[Saved data entries]

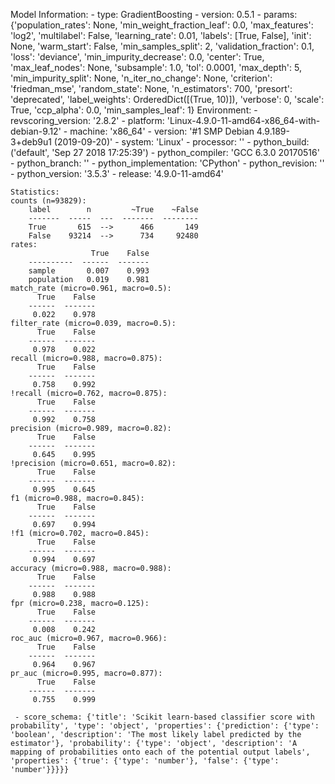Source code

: Model Information:
	 - type: GradientBoosting
	 - version: 0.5.1
	 - params: {'population_rates': None, 'min_weight_fraction_leaf': 0.0, 'max_features': 'log2', 'multilabel': False, 'learning_rate': 0.01, 'labels': [True, False], 'init': None, 'warm_start': False, 'min_samples_split': 2, 'validation_fraction': 0.1, 'loss': 'deviance', 'min_impurity_decrease': 0.0, 'center': True, 'max_leaf_nodes': None, 'subsample': 1.0, 'tol': 0.0001, 'max_depth': 5, 'min_impurity_split': None, 'n_iter_no_change': None, 'criterion': 'friedman_mse', 'random_state': None, 'n_estimators': 700, 'presort': 'deprecated', 'label_weights': OrderedDict([(True, 10)]), 'verbose': 0, 'scale': True, 'ccp_alpha': 0.0, 'min_samples_leaf': 1}
	Environment:
	 - revscoring_version: '2.8.2'
	 - platform: 'Linux-4.9.0-11-amd64-x86_64-with-debian-9.12'
	 - machine: 'x86_64'
	 - version: '#1 SMP Debian 4.9.189-3+deb9u1 (2019-09-20)'
	 - system: 'Linux'
	 - processor: ''
	 - python_build: ('default', 'Sep 27 2018 17:25:39')
	 - python_compiler: 'GCC 6.3.0 20170516'
	 - python_branch: ''
	 - python_implementation: 'CPython'
	 - python_revision: ''
	 - python_version: '3.5.3'
	 - release: '4.9.0-11-amd64'
	
	Statistics:
	counts (n=93829):
		label        n         ~True    ~False
		-------  -----  ---  -------  --------
		True       615  -->      466       149
		False    93214  -->      734     92480
	rates:
		              True    False
		----------  ------  -------
		sample       0.007    0.993
		population   0.019    0.981
	match_rate (micro=0.961, macro=0.5):
		  True    False
		------  -------
		 0.022    0.978
	filter_rate (micro=0.039, macro=0.5):
		  True    False
		------  -------
		 0.978    0.022
	recall (micro=0.988, macro=0.875):
		  True    False
		------  -------
		 0.758    0.992
	!recall (micro=0.762, macro=0.875):
		  True    False
		------  -------
		 0.992    0.758
	precision (micro=0.989, macro=0.82):
		  True    False
		------  -------
		 0.645    0.995
	!precision (micro=0.651, macro=0.82):
		  True    False
		------  -------
		 0.995    0.645
	f1 (micro=0.988, macro=0.845):
		  True    False
		------  -------
		 0.697    0.994
	!f1 (micro=0.702, macro=0.845):
		  True    False
		------  -------
		 0.994    0.697
	accuracy (micro=0.988, macro=0.988):
		  True    False
		------  -------
		 0.988    0.988
	fpr (micro=0.238, macro=0.125):
		  True    False
		------  -------
		 0.008    0.242
	roc_auc (micro=0.967, macro=0.966):
		  True    False
		------  -------
		 0.964    0.967
	pr_auc (micro=0.995, macro=0.877):
		  True    False
		------  -------
		 0.755    0.999
	
	 - score_schema: {'title': 'Scikit learn-based classifier score with probability', 'type': 'object', 'properties': {'prediction': {'type': 'boolean', 'description': 'The most likely label predicted by the estimator'}, 'probability': {'type': 'object', 'description': 'A mapping of probabilities onto each of the potential output labels', 'properties': {'true': {'type': 'number'}, 'false': {'type': 'number'}}}}}

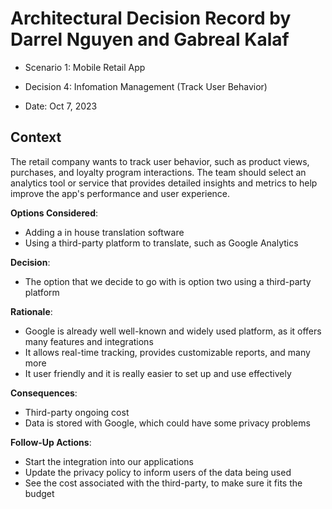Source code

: # Architectural Decision Record by Darrel Nguyen and Gabreal Kalaf

  * Scenario 1: Mobile Retail App

  * Decision 4: Infomation Management (Track User Behavior)

  * Date: Oct 7, 2023

## Context 
  The retail company wants to track user behavior, such as product views, purchases, and loyalty program interactions. The team should select an analytics tool or service that provides detailed insights and metrics to help improve the app's performance and user experience.

**Options Considered**:
  * Adding a in house translation software
  * Using a third-party platform to translate, such as Google Analytics


**Decision**:
  * The option that we decide to go with is option two using a third-party platform

**Rationale**:
  * Google is already well well-known and widely used platform, as it offers many features and integrations
  * It allows real-time tracking, provides customizable reports, and many more
  * It user friendly and it is really easier to set up and use effectively

**Consequences**:
  * Third-party ongoing cost
  * Data is stored with Google, which could have some privacy problems


**Follow-Up Actions**:
  * Start the integration into our applications
  * Update the privacy policy to inform users of the data being used
  * See the cost associated with the third-party, to make sure it fits the budget
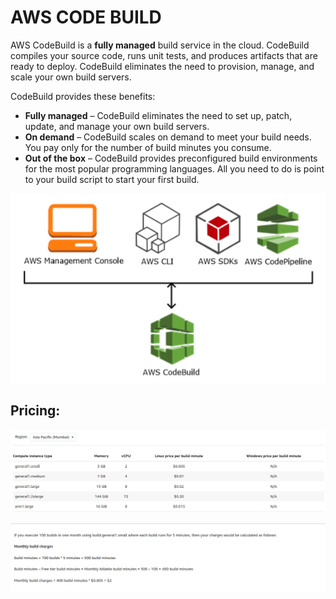 # AWS CODE BUILD

AWS CodeBuild is a **fully managed** build service in the cloud. CodeBuild compiles your source code, runs unit tests, and produces artifacts that are ready to deploy. CodeBuild eliminates the need to provision, manage, and scale your own build servers.

CodeBuild provides these benefits:

* **Fully managed** – CodeBuild eliminates the need to set up, patch, update, and manage your own build servers.
* **On demand** – CodeBuild scales on demand to meet your build needs. You pay only for the number of build minutes you consume.
* **Out of the box** – CodeBuild provides preconfigured build environments for the most popular programming languages. All you need to do is point to your build script to start your first build.

![](../.gitbook/assets/image%20%2861%29.png)

## Pricing:

![](../.gitbook/assets/image%20%2841%29.png)

![](../.gitbook/assets/image%20%289%29.png)


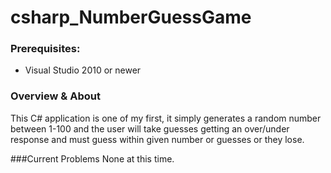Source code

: csharp_NumberGuessGame
======================

### Prerequisites:

* Visual Studio 2010 or newer

### Overview & About

This C# application is one of my first, it simply generates a random number between 1-100 and the user will take guesses getting an over/under response and must guess within given number or guesses or they lose.

###Current Problems
None at this time.
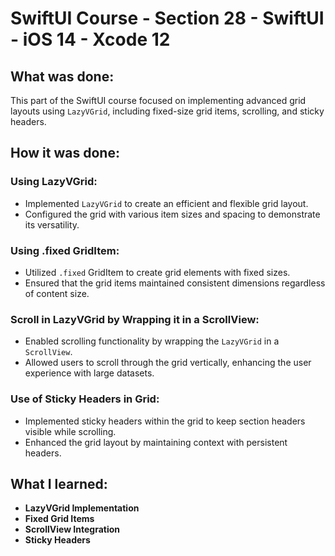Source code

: # SwiftUI Course - Section 28 - SwiftUI - iOS 14 - Xcode 12

## What was done:
This part of the SwiftUI course focused on implementing advanced grid layouts using `LazyVGrid`, including fixed-size grid items, scrolling, and sticky headers.

## How it was done:
### Using LazyVGrid:
- Implemented `LazyVGrid` to create an efficient and flexible grid layout.
- Configured the grid with various item sizes and spacing to demonstrate its versatility.

### Using .fixed GridItem:
- Utilized `.fixed` GridItem to create grid elements with fixed sizes.
- Ensured that the grid items maintained consistent dimensions regardless of content size.

### Scroll in LazyVGrid by Wrapping it in a ScrollView:
- Enabled scrolling functionality by wrapping the `LazyVGrid` in a `ScrollView`.
- Allowed users to scroll through the grid vertically, enhancing the user experience with large datasets.

### Use of Sticky Headers in Grid:
- Implemented sticky headers within the grid to keep section headers visible while scrolling.
- Enhanced the grid layout by maintaining context with persistent headers.

## What I learned:
- **LazyVGrid Implementation**
- **Fixed Grid Items**
- **ScrollView Integration**
- **Sticky Headers**

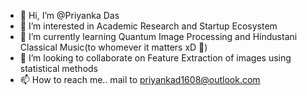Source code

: - 👋 Hi, I’m @Priyanka Das
- 👀 I’m interested in Academic Research and Startup Ecosystem
- 🌱 I’m currently learning Quantum Image Processing
 and Hindustani Classical Music(to whomever it matters xD 🎺)
- 💞️ I’m looking to collaborate on Feature Extraction of images using statistical methods
- 📫 How to reach me.. mail to priyankad1608@outlook.com

<!---
PriyankaD1608/PriyankaD1608 is a ✨ special ✨ repository because its `README.md` (this file) appears on your GitHub profile.
You can click the Preview link to take a look at your changes.
--->
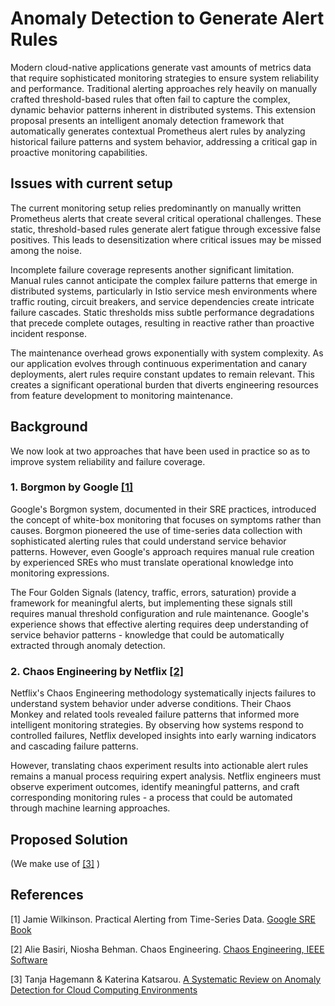 # Anomaly Detection to Generate Alert Rules
Modern cloud-native applications generate vast amounts of metrics data that require sophisticated monitoring strategies to ensure system reliability and performance. Traditional alerting approaches rely heavily on manually crafted threshold-based rules that often fail to capture the complex, dynamic behavior patterns inherent in distributed systems. This extension proposal presents an intelligent anomaly detection framework that automatically generates contextual Prometheus alert rules by analyzing historical failure patterns and system behavior, addressing a critical gap in proactive monitoring capabilities.

## Issues with current setup
The current monitoring setup relies predominantly on manually written Prometheus alerts that create several critical operational challenges. These static, threshold-based rules generate alert fatigue through excessive false positives. This leads to desensitization where critical issues may be missed among the noise.

Incomplete failure coverage represents another significant limitation. Manual rules cannot anticipate the complex failure patterns that emerge in distributed systems, particularly in Istio service mesh environments where traffic routing, circuit breakers, and service dependencies create intricate failure cascades. Static thresholds miss subtle performance degradations that precede complete outages, resulting in reactive rather than proactive incident response.

The maintenance overhead grows exponentially with system complexity. As our application evolves through continuous experimentation and canary deployments, alert rules require constant updates to remain relevant. This creates a significant operational burden that diverts engineering resources from feature development to monitoring maintenance.

## Background
We now look at two approaches that have been used in practice so as to improve system reliability and failure coverage. 

### 1. Borgmon by Google [[1]](#1)
Google's Borgmon system, documented in their SRE practices, introduced the concept of white-box monitoring that focuses on symptoms rather than causes. Borgmon pioneered the use of time-series data collection with sophisticated alerting rules that could understand service behavior patterns. However, even Google's approach requires manual rule creation by experienced SREs who must translate operational knowledge into monitoring expressions.

The Four Golden Signals (latency, traffic, errors, saturation) provide a framework for meaningful alerts, but implementing these signals still requires manual threshold configuration and rule maintenance. Google's experience shows that effective alerting requires deep understanding of service behavior patterns - knowledge that could be automatically extracted through anomaly detection.

### 2. Chaos Engineering by Netflix [[2]](#2)
Netflix's Chaos Engineering methodology systematically injects failures to understand system behavior under adverse conditions. Their Chaos Monkey and related tools revealed failure patterns that informed more intelligent monitoring strategies. By observing how systems respond to controlled failures, Netflix developed insights into early warning indicators and cascading failure patterns.

However, translating chaos experiment results into actionable alert rules remains a manual process requiring expert analysis. Netflix engineers must observe experiment outcomes, identify meaningful patterns, and craft corresponding monitoring rules - a process that could be automated through machine learning approaches.

## Proposed Solution
(We make use of [[3]](#3) )


## References
<a id="1">[1]</a>
Jamie Wilkinson. Practical Alerting from Time-Series Data. [Google SRE Book](https://sre.google/sre-book/practical-alerting/)

<a id="2">[2]</a>
Alie Basiri, Niosha Behman. Chaos Engineering. [Chaos Engineering, IEEE Software](https://arxiv.org/pdf/1702.05843)

<a id="3">[3]</a>
Tanja Hagemann & Katerina Katsarou. [A Systematic Review on Anomaly Detection for Cloud Computing Environments](https://dl.acm.org/doi/fullHtml/10.1145/3442536.3442550) 
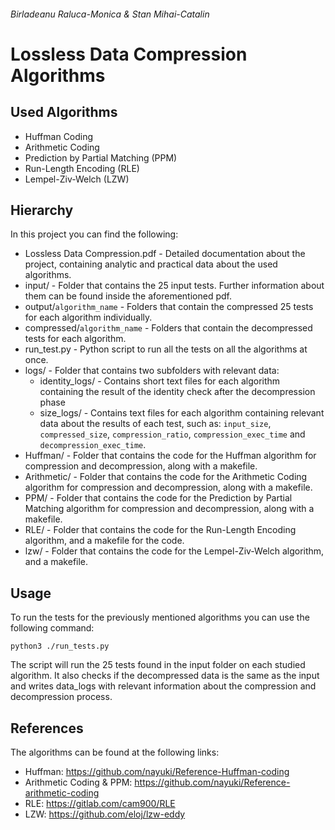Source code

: ###### Birladeanu Raluca-Monica & Stan Mihai-Catalin
# Lossless Data Compression Algorithms

## Used Algorithms
* Huffman Coding
* Arithmetic Coding
* Prediction by Partial Matching (PPM)
* Run-Length Encoding (RLE)
* Lempel-Ziv-Welch (LZW)

## Hierarchy

In this project you can find the following:
* Lossless Data Compression.pdf - Detailed documentation about the project, containing analytic and practical data about the used algorithms.
* input/ - Folder that contains the 25 input tests. Further information about them can be found inside the aforementioned pdf.
* output/`algorithm_name` - Folders that contain the compressed 25 tests for each algorithm individually.
* compressed/`algorithm_name` - Folders that contain the decompressed tests for each algorithm.
* run_test.py - Python script to run all the tests on all the algorithms at once.
* logs/ - Folder that contains two subfolders with relevant data:
    * identity_logs/ - Contains short text files for each algorithm containing the result of the identity check after the decompression phase
    * size_logs/ - Contains text files for each algorithm containing relevant data about the results of each test, such as: `input_size`, `compressed_size`, `compression_ratio`, `compression_exec_time` and `decompression_exec_time`.
* Huffman/ - Folder that contains the code for the Huffman algorithm for compression and decompression, along with a makefile.
* Arithmetic/ - Folder that contains the code for the Arithmetic Coding algorithm for compression and decompression, along with a makefile.
* PPM/ - Folder that contains the code for the Prediction by Partial Matching algorithm for compression and decompression, along with a makefile.
* RLE/ - Folder that contains the code for the Run-Length Encoding algorithm, and a makefile for the code.
* lzw/ - Folder that contains the code for the Lempel-Ziv-Welch algorithm, and a makefile.

## Usage
To run the tests for the previously mentioned algorithms you can use the following command:
    
    python3 ./run_tests.py 

The script will run the 25 tests found in the input folder on each studied algorithm. It also checks if the decompressed data is the same as the input and writes data_logs with relevant information about the compression and decompression process.

## References
The algorithms can be found at the following links:
* Huffman: https://github.com/nayuki/Reference-Huffman-coding
* Arithmetic Coding & PPM: https://github.com/nayuki/Reference-arithmetic-coding
* RLE: https://gitlab.com/cam900/RLE
* LZW: https://github.com/eloj/lzw-eddy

- [Task item] Print the data above from its first line through the line that has "- version: 0.5.1", exactly and with nothing else, omitting pictures.

- [Answer box]
Source code

: Model Information:
	 - type: GradientBoosting
	 - version: 0.5.1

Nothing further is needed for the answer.